**To do**
If a record holds a picture, please leave the picture out and copy the rest of the record exactly.

**Study material**
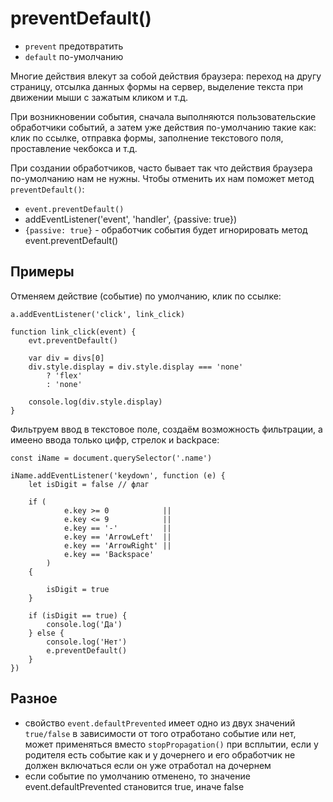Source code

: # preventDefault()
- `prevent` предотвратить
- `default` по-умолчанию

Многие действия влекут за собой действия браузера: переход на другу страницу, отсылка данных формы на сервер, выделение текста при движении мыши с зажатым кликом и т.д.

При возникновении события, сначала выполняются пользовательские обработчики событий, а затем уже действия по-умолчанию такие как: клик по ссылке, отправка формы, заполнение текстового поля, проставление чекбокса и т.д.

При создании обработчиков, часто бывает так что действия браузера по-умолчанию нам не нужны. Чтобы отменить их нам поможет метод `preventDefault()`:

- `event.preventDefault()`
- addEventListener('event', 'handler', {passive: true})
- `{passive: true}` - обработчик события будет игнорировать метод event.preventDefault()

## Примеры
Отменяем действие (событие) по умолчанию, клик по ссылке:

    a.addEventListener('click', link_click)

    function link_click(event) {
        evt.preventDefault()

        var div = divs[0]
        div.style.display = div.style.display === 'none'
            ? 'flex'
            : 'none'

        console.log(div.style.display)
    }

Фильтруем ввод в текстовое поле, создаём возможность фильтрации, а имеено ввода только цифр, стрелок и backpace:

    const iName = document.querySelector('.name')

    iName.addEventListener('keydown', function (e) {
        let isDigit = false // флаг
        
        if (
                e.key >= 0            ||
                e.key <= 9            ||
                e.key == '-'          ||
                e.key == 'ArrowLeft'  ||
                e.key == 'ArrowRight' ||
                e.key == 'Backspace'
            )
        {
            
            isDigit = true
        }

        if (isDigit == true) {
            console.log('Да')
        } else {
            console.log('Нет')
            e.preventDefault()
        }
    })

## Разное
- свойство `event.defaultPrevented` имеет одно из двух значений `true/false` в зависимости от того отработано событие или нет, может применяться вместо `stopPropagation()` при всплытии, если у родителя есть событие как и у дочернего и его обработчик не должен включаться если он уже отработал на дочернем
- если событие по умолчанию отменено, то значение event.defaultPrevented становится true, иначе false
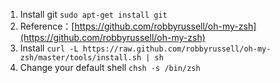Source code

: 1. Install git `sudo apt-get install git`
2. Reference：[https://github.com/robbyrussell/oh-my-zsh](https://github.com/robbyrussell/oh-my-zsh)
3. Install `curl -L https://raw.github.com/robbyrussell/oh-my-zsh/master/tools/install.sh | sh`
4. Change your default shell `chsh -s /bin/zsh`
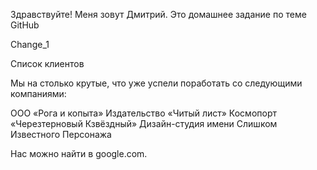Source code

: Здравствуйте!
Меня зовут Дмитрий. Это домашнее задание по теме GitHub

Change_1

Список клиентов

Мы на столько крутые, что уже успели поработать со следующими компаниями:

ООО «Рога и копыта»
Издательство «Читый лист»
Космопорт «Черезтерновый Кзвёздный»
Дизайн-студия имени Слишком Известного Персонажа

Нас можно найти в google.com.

**Task result**
Source code

: # preventDefault()
- `prevent` предотвратить
- `default` по-умолчанию

Многие действия влекут за собой действия браузера: переход на другу страницу, отсылка данных формы на сервер, выделение текста при движении мыши с зажатым кликом и т.д.

При возникновении события, сначала выполняются пользовательские обработчики событий, а затем уже действия по-умолчанию такие как: клик по ссылке, отправка формы, заполнение текстового поля, проставление чекбокса и т.д.

При создании обработчиков, часто бывает так что действия браузера по-умолчанию нам не нужны. Чтобы отменить их нам поможет метод `preventDefault()`:

- `event.preventDefault()`
- addEventListener('event', 'handler', {passive: true})
- `{passive: true}` - обработчик события будет игнорировать метод event.preventDefault()

## Примеры
Отменяем действие (событие) по умолчанию, клик по ссылке:

    a.addEventListener('click', link_click)

    function link_click(event) {
        evt.preventDefault()

        var div = divs[0]
        div.style.display = div.style.display === 'none'
            ? 'flex'
            : 'none'

        console.log(div.style.display)
    }

Фильтруем ввод в текстовое поле, создаём возможность фильтрации, а имеено ввода только цифр, стрелок и backpace:

    const iName = document.querySelector('.name')

    iName.addEventListener('keydown', function (e) {
        let isDigit = false // флаг
        
        if (
                e.key >= 0            ||
                e.key <= 9            ||
                e.key == '-'          ||
                e.key == 'ArrowLeft'  ||
                e.key == 'ArrowRight' ||
                e.key == 'Backspace'
            )
        {
            
            isDigit = true
        }

        if (isDigit == true) {
            console.log('Да')
        } else {
            console.log('Нет')
            e.preventDefault()
        }
    })

## Разное
- свойство `event.defaultPrevented` имеет одно из двух значений `true/false` в зависимости от того отработано событие или нет, может применяться вместо `stopPropagation()` при всплытии, если у родителя есть событие как и у дочернего и его обработчик не должен включаться если он уже отработал на дочернем
- если событие по умолчанию отменено, то значение event.defaultPrevented становится true, иначе false
Source code

: 1. Install git `sudo apt-get install git`
2. Reference：[https://github.com/robbyrussell/oh-my-zsh](https://github.com/robbyrussell/oh-my-zsh)
3. Install `curl -L https://raw.github.com/robbyrussell/oh-my-zsh/master/tools/install.sh | sh`
4. Change your default shell `chsh -s /bin/zsh`
Source code

: Здравствуйте!
Меня зовут Дмитрий. Это домашнее задание по теме GitHub

Change_1

Список клиентов

Мы на столько крутые, что уже успели поработать со следующими компаниями:

ООО «Рога и копыта»
Издательство «Читый лист»
Космопорт «Черезтерновый Кзвёздный»
Дизайн-студия имени Слишком Известного Персонажа

Нас можно найти в google.com.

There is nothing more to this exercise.